Overcoming ROS2 Foxy Challenges
Using ROS2 Foxy Fitzroy over Wireguard and LTE connections
In our project on building a watering robot for Schloss Pillnitz we need to connect the robot and the gardener over wide ranges, where WiFi is not sufficient. Therefore we decided for an LTE connection in combination with a Wireguard VPN.
The setup is very stable and connectivity is reliably given. However, we quickly figured out that ROS2 Foxy does not work out of the box in this setup, i.e. nodes on the gardener PC and the robot do not discover each other and hence cannot exchange information. Since ROS2 connectivity between these computers is crucial for our application, we analyzed the problem and came up with different approaches to resolve the issue.
The problem
ROS2 using the default middleware (FastRTPS or CycloneDDS) bases on DDS for data transport. The DDS discovery mechanism (i.e. that participants find each other in the network) is by default based on multicast UDP packets. However, Wireguard itself does not forward multicast UDP and hence the devices cannot find each other over the wireguard network.
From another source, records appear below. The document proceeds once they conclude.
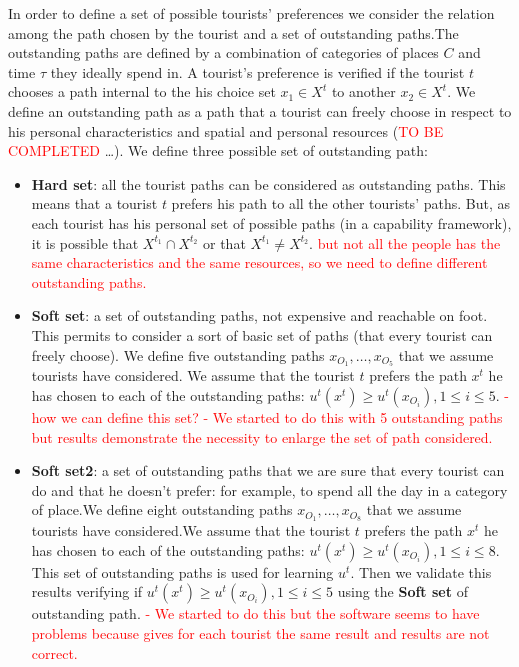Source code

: \documentclass[a4paper]{article}
\begin{document}
In order to define a set of  possible tourists' preferences we consider the relation among the path chosen by the tourist and a set of outstanding paths.The outstanding paths are defined by a combination of categories of places $C$ and time $\tau$ they ideally spend in. A tourist's preference is verified if the tourist $t$ chooses a path internal to the his choice set $x_1 \in X^t$ to another $x_2 \in X^t$. We define an outstanding path as a path that a tourist can freely choose in respect to his personal characteristics and spatial and personal resources (\textcolor{red}{TO BE COMPLETED} \dots). We define three possible set of outstanding path:
                                            \begin{itemize}
                                                \item \textbf{Hard set}: all the tourist paths can be considered as outstanding paths. This means that a tourist $t$ prefers his path to all the other tourists' paths. But, as each tourist has his personal set of possible paths (in a capability framework), it is possible that $X^{t_1}\cap X^{t_2}$ or that $X^{t_1}\neq X^{t_2}$.
                                                    \subitem {-} \textcolor{red}{but not all the people has the same characteristics and the same resources, so we need to define different outstanding paths.}
                                                \item \textbf{Soft set}: a set of outstanding paths, not expensive and reachable on foot. This permits to consider a sort of basic set of paths (that every tourist can freely choose). We define five outstanding paths $x_{O_1}, \ldots, x_{O_5}$ that we assume tourists have considered. We assume that the tourist $t$ prefers the path $x^t$ he has chosen to each of the outstanding paths: $u^t(x^t) \geq u^t(x_{O_i}), 1 \leq  i \leq 5$.
                                                    \textcolor{red}{
                                                    \subitem - how we can define this set?
                                                    \subitem - We started to do this with 5 outstanding paths but results demonstrate the necessity to enlarge the set of path considered.}
                                                \item \textbf{Soft set2}: a set of outstanding paths that we are sure that every tourist can do and that he doesn't prefer: for example, to spend all the day in a category of place.We define eight outstanding paths $x_{O_1}, \ldots, x_{O_8}$ that we assume tourists have considered.We assume that the tourist $t$ prefers the path $x^t$ he has chosen to each of the outstanding paths: $u^t(x^t) \geq u^t(x_{O_i}), 1 \leq  i \leq 8$. This set of outstanding paths is used for learning $u^t$. Then we validate this results verifying if $u^t(x^t)\geq u^t(x_{O_i}), 1 \leq  i \leq 5$ using the \textbf{Soft set} of outstanding path.
                                                    \textcolor{red}{
                                                    \subitem - We started to do this but the software seems to have problems because gives for each tourist the same result and results are not correct.}
                                              \end{itemize}
\end{document}
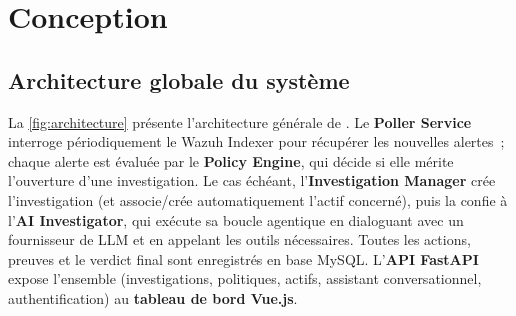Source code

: \chapter{Conception}
\label{chap:conception}

\section{Architecture globale du système}

La \cref{fig:architecture} présente l'architecture générale de
\projectname. Le \textbf{Poller Service} interroge périodiquement le Wazuh
Indexer pour récupérer les nouvelles alertes~; chaque alerte est évaluée par
le \textbf{Policy Engine}, qui décide si elle mérite l'ouverture d'une
investigation. Le cas échéant, l'\textbf{Investigation Manager} crée
l'investigation (et associe/crée automatiquement l'actif concerné), puis la
confie à l'\textbf{AI Investigator}, qui exécute sa boucle agentique en
dialoguant avec un fournisseur de LLM et en appelant les outils nécessaires.
Toutes les actions, preuves et le verdict final sont enregistrés en base
MySQL. L'\textbf{API FastAPI} expose l'ensemble (investigations, politiques,
actifs, assistant conversationnel, authentification) au \textbf{tableau de
bord Vue.js}.

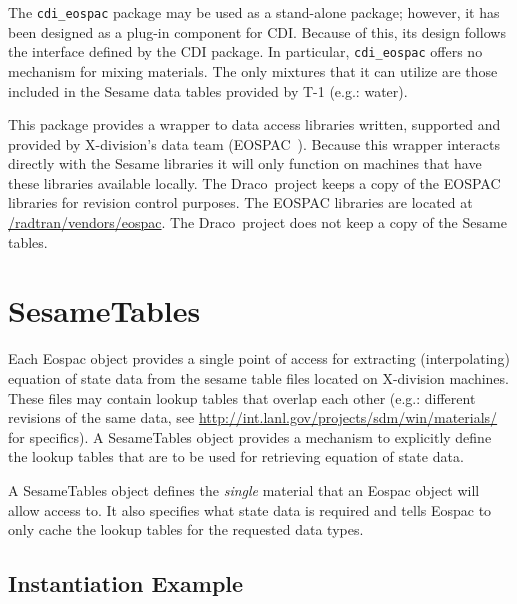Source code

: \documentclass[11pt]{nmemo}
\newcommand{\draco}{{\normalfont\sffamily Draco}}
\begin{document}
The \texttt{cdi\_eospac} package may be used as a stand-alone package;
however, it has been designed as a plug-in component for CDI.  Because
of this, its design follows the interface defined by the CDI package.
In particular, \texttt{cdi\_eospac} offers no mechanism for mixing
materials.  The only mixtures that it can utilize are those included 
in the Sesame data tables provided by T-1 (e.g.: water). 

This package provides a wrapper to data access libraries written,
supported and provided by X-division's data team
(EOSPAC~\cite{eospac-cranfill,eospac-web-site}).  Because this wrapper
interacts directly with the Sesame libraries it will only function on
machines that have these libraries available locally. The \draco\ 
project keeps a copy of the EOSPAC libraries for revision control
purposes.  The EOSPAC libraries are located at
\url{/radtran/vendors/eospac}.  The \draco\ project does not keep a
copy of the Sesame tables.



\section{SesameTables}
\label{SesameTables}

Each Eospac object provides a single point of access for extracting
(interpolating) equation of state data from the sesame table files
located on X-division machines.  These files may contain lookup
tables that overlap each other (e.g.: different revisions of the same
data, see \url{http://int.lanl.gov/projects/sdm/win/materials/} for
specifics).  A SesameTables object provides a mechanism to explicitly
define the lookup tables that are to be used for retrieving equation
of state data.

A SesameTables object defines the \emph{single} material that an
Eospac object will allow access to.  It also specifies what state data
is required and tells Eospac to only cache the lookup tables for the
requested data types.


\subsection{Instantiation Example}
\end{document}

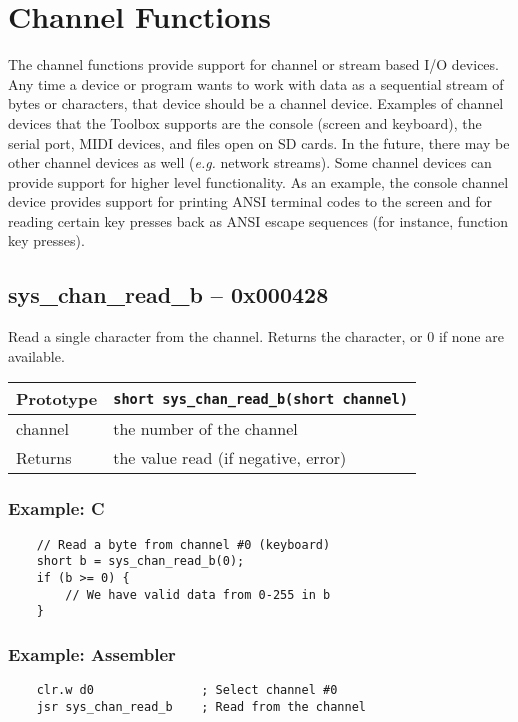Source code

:\section{Channel Functions}
The channel functions provide support for channel or stream based I/O devices.
Any time a device or program wants to work with data as a sequential stream of bytes or characters,
that device should be a channel device.
Examples of channel devices that the Toolbox supports are the console (screen and keyboard), the serial port,
MIDI devices, and files open on SD cards.
In the future, there may be other channel devices as well ({\it e.g.} network streams).
Some channel devices can provide support for higher level functionality.
As an example, the console channel device provides support for printing ANSI terminal codes to the screen
and for reading certain key presses back as ANSI escape sequences (for instance, function key presses).

\subsection*{sys\_chan\_read\_b -- 0x000428}
Read a single character from the channel. Returns the character, or 0 if none are available.

\bigskip

\begin{tabular}{|l||l|} \hline
Prototype & \lstinline!short sys_chan_read_b(short channel)! \\ \hline
channel & the number of the channel \\ \hline
Returns & the value read (if negative, error) \\ \hline
\end{tabular}

\subsubsection*{Example: C}
\begin{lstlisting}
    // Read a byte from channel #0 (keyboard)
    short b = sys_chan_read_b(0);
    if (b >= 0) {
        // We have valid data from 0-255 in b
    }
\end{lstlisting}

\subsubsection*{Example: Assembler}
\begin{verbatim}
    clr.w d0               ; Select channel #0
    jsr sys_chan_read_b    ; Read from the channel
\end{verbatim}

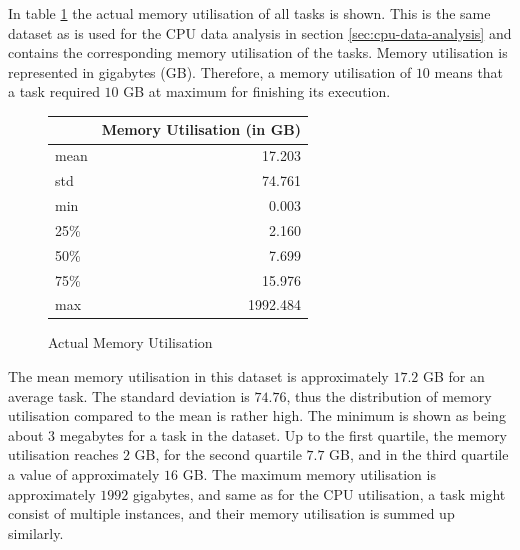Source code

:     In table \ref{tab:actual-memory-utilisation} the actual memory utilisation of all tasks is shown.
    This is the same dataset as is used for the CPU data analysis in section \ref{sec:cpu-data-analysis} and contains the corresponding memory utilisation of the tasks. Memory utilisation is represented in gigabytes (GB). 
    Therefore, a memory utilisation of $10$ means that a task required $10$ GB at maximum for finishing its execution.

    \begin{figure}
      \centering
      \caption{Actual Memory Utilisation}
      \label{tab:actual-memory-utilisation}
      \begin{tabular}{|l|r|}
        \toprule
        {} &  Memory Utilisation (in GB) \\
        \midrule
        mean  &    17.203 \\
        std   &    74.761 \\
        min   &     0.003 \\
        25\%   &     2.160 \\
        50\%   &     7.699 \\
        75\%   &    15.976 \\
        max   &  1992.484 \\
        \bottomrule
      \end{tabular}
    \end{figure}
    The mean memory utilisation in this dataset is approximately $17.2$ GB for an average task.
    The standard deviation is $74.76$, thus the distribution of memory utilisation compared to the mean is rather high.
    The minimum is shown as being about $3$ megabytes for a task in the dataset.
    Up to the first quartile, the memory utilisation reaches $2$ GB, for the second quartile $7.7$ GB, and in the third quartile a value of approximately $16$ GB.
    The maximum memory utilisation is approximately $1992$ gigabytes, and same as for the CPU utilisation, a task might consist of multiple instances, and their memory utilisation is summed up similarly.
Moreover, we do not have root access to the wireguard gateway server and hence cannot adjust any setting on the gateway.
The solutions
There are two methods to overcome this issue: First, change DDS to not use multicast UDP but unicast for discovery. Second, allow multicast UDP over Wireguard.
- Using the initial peers list
- Using the FastDDS discovery server
- Using something ready-made, like Husarnet.
- Using SSH tunnels for forwarding multicast traffic
Both Option 1 and 2 correspond to adjusting ROS2 to use unicast. However, we could not get it to work reliably. For the initial peers, it becomes tough to integrate new devices ad-hoc into the same wifi, because one would need to add these to the initial peers as well. Solution 2 sounded really promising and was exactly what we needed. The tutorial was well written and it worked reliably with the simple talker
/ listener
examples. However, after we tested the method in our setup using the nav2
Navigation stack with tons of topics and services, the discovery server was not working reliably. Several restarts of the server were required to get the discovery to work and the discovery took very long if it worked at all. Moreover, in order to let ros2 topic list
and its colleages work, a configuration file is needed, which increases complexity of the deployment. Therefore we decided that the system was not ready for our use case. Maybe a newer version of ROS2/FastRTPS had these issues resolved, however we are fixed to ROS2 Foxy for different reasons.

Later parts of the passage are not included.